E poi, certo, c’era lui.
Ashton.
Il solo pensare al suo nome le faceva battere il cuore, soprattutto ripensando a quello che era accaduto e a ciò che le aveva sussurrato nell’orecchio.
L’unica persona a conoscenza di Ashton era Claire, ma sperò con tutto il cuore che se ne fosse dimenticata. Pensò sempre più seriamente all’ipotesi di chiamarlo, ma cosa gli avrebbe detto?
Le vennero in mente le scuse più improbabili, ma alla fine optò per la verità in pillole.
Scese dalla metro non appena ebbe la frase in testa, ignara di dove fosse.
Compose il numero di Ashton – si ritrovò a ringraziare chiunque avesse dato ad Ashton il suo -, e aspettò che rispondesse.
« Ehi, ciao, sono Madison. »
Dall’altro capo seguì un momento di silenzio: Ashton era evidentemente spiazzato.
« Madison, sì, dimmi tutto. »
La ragazza fece un respiro profondo. Quella era la sua unica speranza: se Ashton avesse rifiutato o avesse avuto qualche impegno, sarebbe dovuta tornare a casa ad affrontare i suoi genitori, e non era certo quello che voleva.

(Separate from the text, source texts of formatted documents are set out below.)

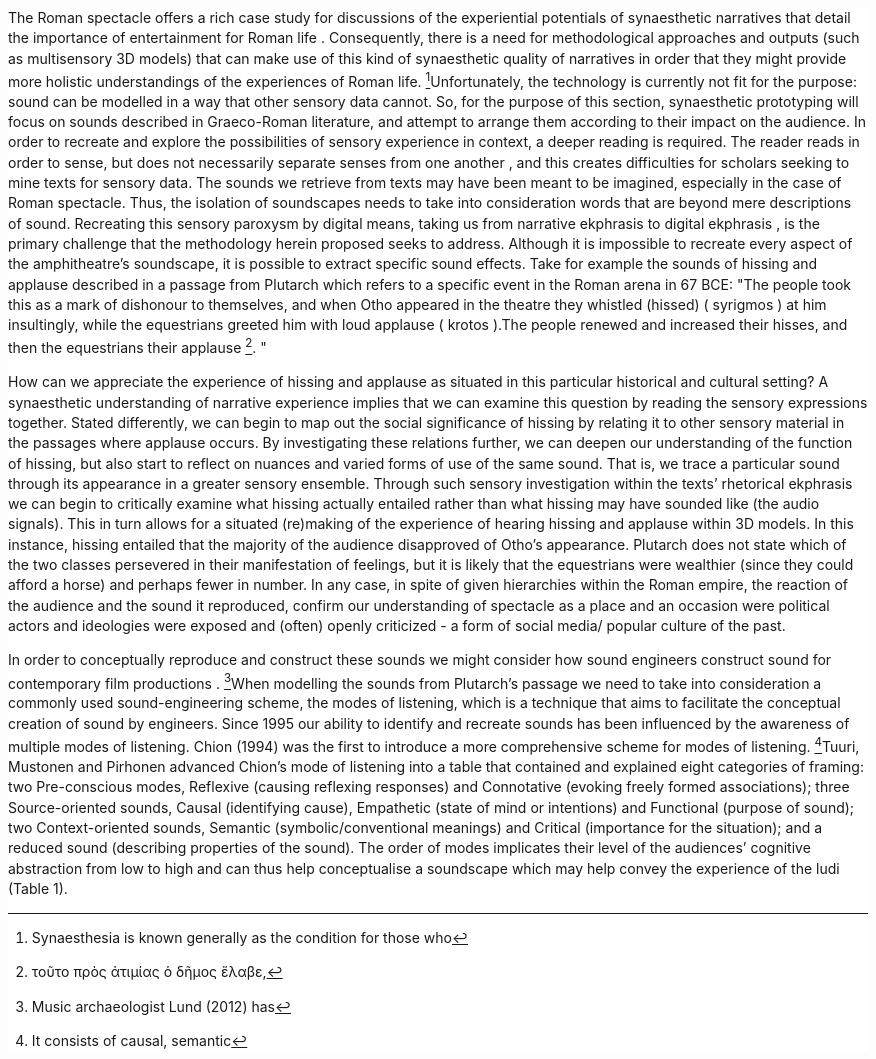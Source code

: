 The Roman spectacle offers a rich case study for discussions of the experiential potentials of synaesthetic narratives that detail the importance of entertainment for Roman life . Consequently, there is a need for methodological approaches and outputs (such as multisensory 3D models) that can make use of this kind of synaesthetic quality of narratives in order that they might provide more holistic understandings of the experiences of Roman life. [^5]Unfortunately, the technology is currently not fit for the purpose: sound can be modelled in a way that other sensory data cannot. So, for the purpose of this section, synaesthetic prototyping will focus on sounds described in Graeco-Roman literature, and attempt to arrange them according to their impact on the audience. In order to recreate and explore the possibilities of sensory experience in context, a deeper reading is required. The reader reads in order to sense, but does not necessarily separate senses from one another , and this creates difficulties for scholars seeking to mine texts for sensory data. The sounds we retrieve from texts may have been meant to be imagined, especially in the case of Roman spectacle. Thus, the isolation of soundscapes needs to take into consideration words that are beyond mere descriptions of sound. Recreating this sensory paroxysm by digital means, taking us from narrative ekphrasis to digital ekphrasis , is the primary challenge that the methodology herein proposed seeks to address. Although it is impossible to recreate every aspect of the amphitheatre’s soundscape, it is possible to extract specific sound effects. Take for example the sounds of hissing and applause described in a passage from Plutarch which refers to a specific event in the Roman arena in 67 BCE: "The people took this as a mark of dishonour to themselves, and when Otho appeared in the theatre they whistled (hissed) ( syrigmos ) at him insultingly, while the equestrians greeted him with loud applause ( krotos ).The people renewed and increased their hisses, and then the equestrians their applause [^6]. "

How can we appreciate the experience of hissing and applause as situated in this particular historical and cultural setting? A synaesthetic understanding of narrative experience implies that we can examine this question by reading the sensory expressions together. Stated differently, we can begin to map out the social significance of hissing by relating it to other sensory material in the passages where applause occurs. By investigating these relations further, we can deepen our understanding of the function of hissing, but also start to reflect on nuances and varied forms of use of the same sound. That is, we trace a particular sound through its appearance in a greater sensory ensemble. Through such sensory investigation within the texts’ rhetorical ekphrasis we can begin to critically examine what hissing actually entailed rather than what hissing may have sounded like (the audio signals). This in turn allows for a situated (re)making of the experience of hearing hissing and applause within 3D models. In this instance, hissing entailed that the majority of the audience disapproved of Otho’s appearance. Plutarch does not state which of the two classes persevered in their manifestation of feelings, but it is likely that the equestrians were wealthier (since they could afford a horse) and perhaps fewer in number. In any case, in spite of given hierarchies within the Roman empire, the reaction of the audience and the sound it reproduced, confirm our understanding of spectacle as a place and an occasion were political actors and ideologies were exposed and (often) openly criticized - a form of social media/ popular culture of the past. 

In order to conceptually reproduce and construct these sounds we might consider how sound engineers construct sound for contemporary film productions . [^7]When modelling the sounds from Plutarch’s passage we need to take into consideration a commonly used sound-engineering scheme, the modes of listening, which is a technique that aims to facilitate the conceptual creation of sound by engineers. Since 1995 our ability to identify and recreate sounds has been influenced by the awareness of multiple modes of listening. Chion (1994) was the first to introduce a more comprehensive scheme for modes of listening. [^8]Tuuri, Mustonen and Pirhonen advanced Chion’s mode of listening into a table that contained and explained eight categories of framing: two Pre-conscious modes, Reflexive (causing reflexing responses) and Connotative (evoking freely formed associations); three Source-oriented sounds, Causal (identifying cause), Empathetic (state of mind or intentions) and Functional (purpose of sound); two Context-oriented sounds, Semantic (symbolic/conventional meanings) and Critical (importance for the situation); and a reduced sound (describing properties of the sound). The order of modes implicates their level of the audiences’ cognitive abstraction from low to high and can thus help conceptualise a soundscape which may help convey the experience of the ludi (Table 1). 


[^1]:  See .
[^2]:  Aside from software, another common practice has
[^3]:  Synaesthesia is known generally as the
[^4]:  A poem from 460 CE
[^5]:  Synaesthesia is known generally as the condition for those who
[^6]:  τοῦτο πρὸς ἀτιμίας ὁ δῆμος ἔλαβε,
[^7]:  Music archaeologist Lund (2012) has
[^8]:  It consists of causal, semantic
[^9]:  The
[^10]:  It may be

« Avrei bisogno di un posto dove stare questa notte. »
Ashton rimase ammutolito ancora una volta. Se non fosse stato per i rumori di sottofondo, Madison avrebbe perfino pensato che fosse caduta la comunicazione.
« Be’, è un po’ improvviso, così su due piedi… »
« Ti prego! Non darò fastidio, lo prometto, è solo per questa notte. »
Per la verità, Madison si augurò che fosse per molto di più, ma ritenne più intelligente omettere quel piccolo dettaglio.
« Sì, ma che succede? Perché non puoi tornare a casa? »
« Ho litigato con i miei genitori. Ti prego, Ash, non voglio tornare laggiù. È solo per questa notte, davvero. »
Ancora un altro silenzio dall’altra parte. Madison incrociò le dita e strizzò gli occhi, invocando una preghiera a un dio qualunque.
« … E va bene. Dove sei adesso? »
Madison indietreggiò di qualche passo, tanto quanto bastava per poter leggere il nome della fermata per intero.
« Sono a Central Park North. »
« Va bene, aspettami lì, passo io. »
« No! Posso venire anche da sola, dimmi dove abiti. »
« Madison, per favore, non puntare i piedi. Passo io. A dopo. »
Come ebbe riattaccato, sentì una moltitudine di sentimenti correrle dentro. Era felice che Ashton avesse accettato, ma quell’ultima frase, quel “non puntare i piedi”, sembrava il rimprovero di un adulto stizzito di fronte a una bambina capricciosa. Ed ecco che si ritrovò ad appiccicare a se stessa, ancora una volta, quel sostantivo. Bambina.
Come poteva spiegare al mondo che una bambina non era? Che era in grado di pensare e decidere come tutti, ma che le mancava semplicemente l’occasione di dimostrarlo?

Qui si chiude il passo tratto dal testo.